По пути размышляю, что кажусь себе героем фильма. Нет, не того, где герой в одиночку побеждает армады врага, потом спасает целую систему, а то и всю подконтрольную часть галактики. Я скорее герой фильма про неудачников. Они вроде бы что-то и могут, но у них не выходит, или же нет возможности, как у меня. Вот только во всех этих фильмах неудачникам рано или поздно представляется возможность себя проявить, а мне...
Хотя, за исключением такой вот параллели, я себя неудачником не считаю. За что бы я не взялся, у меня это получается. Не сказать, чтобы отлично, но вполне неплохо. Руки не крюки, реакция в норме, как и прочие показатели, но, видимо, кроме этого должно быть что-то ещё.
Я чаще смотрю на звёздную сферу, отделённую от меня толстенным стеклом станции, нежели бронёй боевого корабля. Вообще, в ракетном катере, которым я обычно управляю, кабина находится в глубине конструкции, а окружающую обстановку я контролирую благодаря мониторам, на которые передаётся изображение с камер, расположенных снаружи. Такая схема, как нетрудно догадаться, хороша в плане безопасности, но безнадёжно проигрывает в романтике, если она вообще существует применительно к сражениям.
Надо полагать, да, потому что до сих пор существуют модели истребителей, штурмовиков и кораблей прочих разновидностей, у которых кабина пилота не спрятана за броневыми листами, а находится наверху, защищённая только армированным стеклом, которое лишь в самые критические моменты дополнительно закрывается специальными щитами. Чем это объяснить, кроме того, что человеку хочется самому контролировать ситуацию вокруг себя? Когда-то давно, во времена первых полётов в атмосфере, а потом и по орбите, прозрачный фонарь был необходимостью. Сейчас эти времена прошли, но тотальных перемен не произошло.
Был у нас в академии паренёк, который вечно этим возмущался. Мол, пора бы уже, раз безопасность катапультирования можно обеспечить и при мощной защите, то возможность своими глазами смотреть на бой не так уж и важна. Ни я, ни кто-либо ещё, кто был с ним не согласен, не могли и не хотели объяснять. Мониторы неплохи, интерфейс тоже, но свой собственный взгляд ничто не заменит.
- Как Надя? - спрашивает Сергей, когда мы сидим за обедом и поглощаем суп с овощами.

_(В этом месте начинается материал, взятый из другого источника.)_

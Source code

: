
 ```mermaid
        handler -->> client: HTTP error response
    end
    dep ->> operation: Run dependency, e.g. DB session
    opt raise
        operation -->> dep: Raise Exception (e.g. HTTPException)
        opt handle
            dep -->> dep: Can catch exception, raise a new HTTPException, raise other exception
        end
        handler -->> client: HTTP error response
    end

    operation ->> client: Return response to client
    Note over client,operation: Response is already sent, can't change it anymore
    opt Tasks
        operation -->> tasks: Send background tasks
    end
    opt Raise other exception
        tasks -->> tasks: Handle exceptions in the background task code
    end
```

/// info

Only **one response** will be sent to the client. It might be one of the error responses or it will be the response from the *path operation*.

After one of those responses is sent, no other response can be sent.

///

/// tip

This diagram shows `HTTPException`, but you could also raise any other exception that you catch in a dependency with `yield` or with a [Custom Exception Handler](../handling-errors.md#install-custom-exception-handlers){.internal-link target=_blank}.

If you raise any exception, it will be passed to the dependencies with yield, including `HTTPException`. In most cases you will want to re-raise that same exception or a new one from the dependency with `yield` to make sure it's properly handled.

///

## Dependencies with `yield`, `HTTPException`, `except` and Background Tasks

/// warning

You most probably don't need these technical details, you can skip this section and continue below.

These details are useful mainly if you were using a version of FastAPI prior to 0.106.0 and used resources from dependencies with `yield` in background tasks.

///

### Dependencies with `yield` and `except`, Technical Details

- Отлично, - мрачно отвечаю я, смотря на Лёшу. Он делает вид, что ничего не произошло.
- Не изъявила желания пройти мобилизацию и прибыть сюда, к тебе? - продолжает Серёга.

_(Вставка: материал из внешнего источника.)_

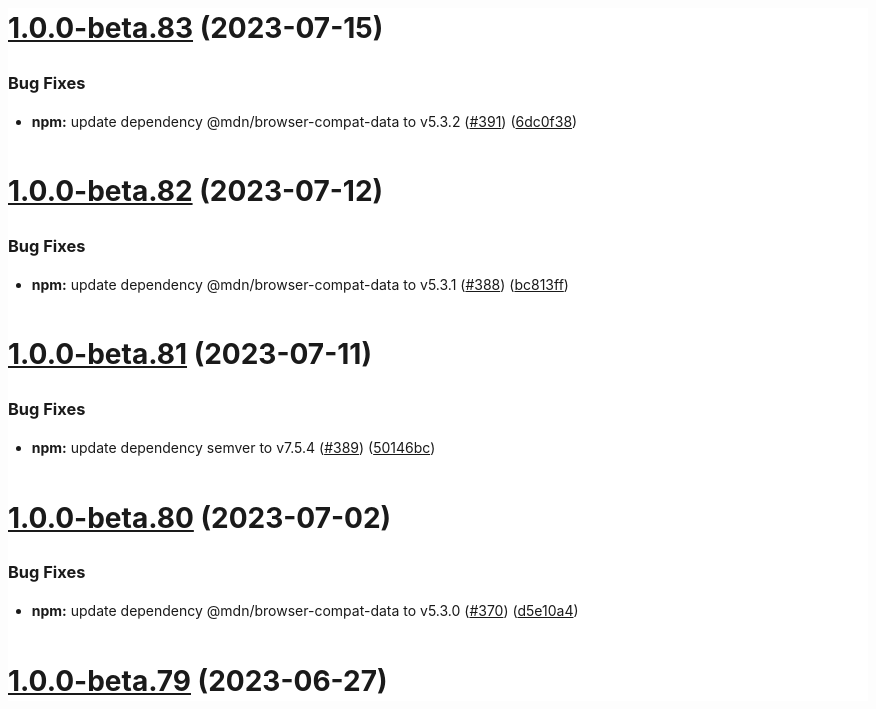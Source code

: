 # [1.0.0-beta.83](https://github.com/3846masa/stylelint-browser-compat/compare/v1.0.0-beta.82...v1.0.0-beta.83) (2023-07-15)


### Bug Fixes

* **npm:** update dependency @mdn/browser-compat-data to v5.3.2 ([#391](https://github.com/3846masa/stylelint-browser-compat/issues/391)) ([6dc0f38](https://github.com/3846masa/stylelint-browser-compat/commit/6dc0f38aa6fbd2381de34a012826ffe30568f7c8))

# [1.0.0-beta.82](https://github.com/3846masa/stylelint-browser-compat/compare/v1.0.0-beta.81...v1.0.0-beta.82) (2023-07-12)


### Bug Fixes

* **npm:** update dependency @mdn/browser-compat-data to v5.3.1 ([#388](https://github.com/3846masa/stylelint-browser-compat/issues/388)) ([bc813ff](https://github.com/3846masa/stylelint-browser-compat/commit/bc813ff5b4e66e7d6b7d8a0e64df460e4b03eaf3))

# [1.0.0-beta.81](https://github.com/3846masa/stylelint-browser-compat/compare/v1.0.0-beta.80...v1.0.0-beta.81) (2023-07-11)


### Bug Fixes

* **npm:** update dependency semver to v7.5.4 ([#389](https://github.com/3846masa/stylelint-browser-compat/issues/389)) ([50146bc](https://github.com/3846masa/stylelint-browser-compat/commit/50146bcc1d887042a148d401d72e4479980cbf74))

# [1.0.0-beta.80](https://github.com/3846masa/stylelint-browser-compat/compare/v1.0.0-beta.79...v1.0.0-beta.80) (2023-07-02)


### Bug Fixes

* **npm:** update dependency @mdn/browser-compat-data to v5.3.0 ([#370](https://github.com/3846masa/stylelint-browser-compat/issues/370)) ([d5e10a4](https://github.com/3846masa/stylelint-browser-compat/commit/d5e10a4e6b114e09f6246bfa6418bcf4811e36b0))

# [1.0.0-beta.79](https://github.com/3846masa/stylelint-browser-compat/compare/v1.0.0-beta.78...v1.0.0-beta.79) (2023-06-27)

Он ведёт разговор так, будто бы мы с ней и не расставались никогда, а просто есть небольшая проблемка в том, что она там, а я здесь. Я, конечно, не посвящаю почти никого в тайны своей переписки, но с чего он это всё взял, мне непонятно. Как бы то ни было, у меня в этом плане полнейшая стабильность - мне по-прежнему никому ничего не хочется объяснять, и я считаю это самым отвратительным занятием.
- Нет, - скупо отвечаю я.
- Почему? Она пацифистка?
- Нет.
- Наденька человек творческий и от войны далёкий, - шутливо замечает Лёша. А ведь я только и сказал однажды, что она любит рисовать на досуге.
Я ничего не говорю, просто смотрю на него. Он поднимает руки перед собой.
- Шучу-шучу, не хотел никого задеть никоим образом.
- Вам, граждане офицеры, не о чем больше поговорить, - скучно замечаю я, - кроме как о моих несчастных отношениях, которые напоминают собой труп, живой только чьими-то бессмысленными усилиями. В том числе вашими, поскольку между собой вы рассуждаете именно так. Я не хочу вас переубеждать или стараться отговориться, поскольку знаю, что это лишь породит новые усилия с вашей стороны, а я такой эскалацией заниматься не хочу.
- Тебе бы в инструктора, - сказал Лёша.
- Ты достал.
- О, - он откидывается на спинку стула и запускает руку в карман брюк, - пожалуй, это единственное, что ты за сегодня оценишь.
Он кладёт на стол передо мной небольшое матовое стёклышко. Современный и прогрессивный носитель. Пожалуй, на одном таком уместились бы настройки симулятора для имитации всех разновидностей машин, находящихся сейчас на вооружении флота, но меня интересуют только одни из них.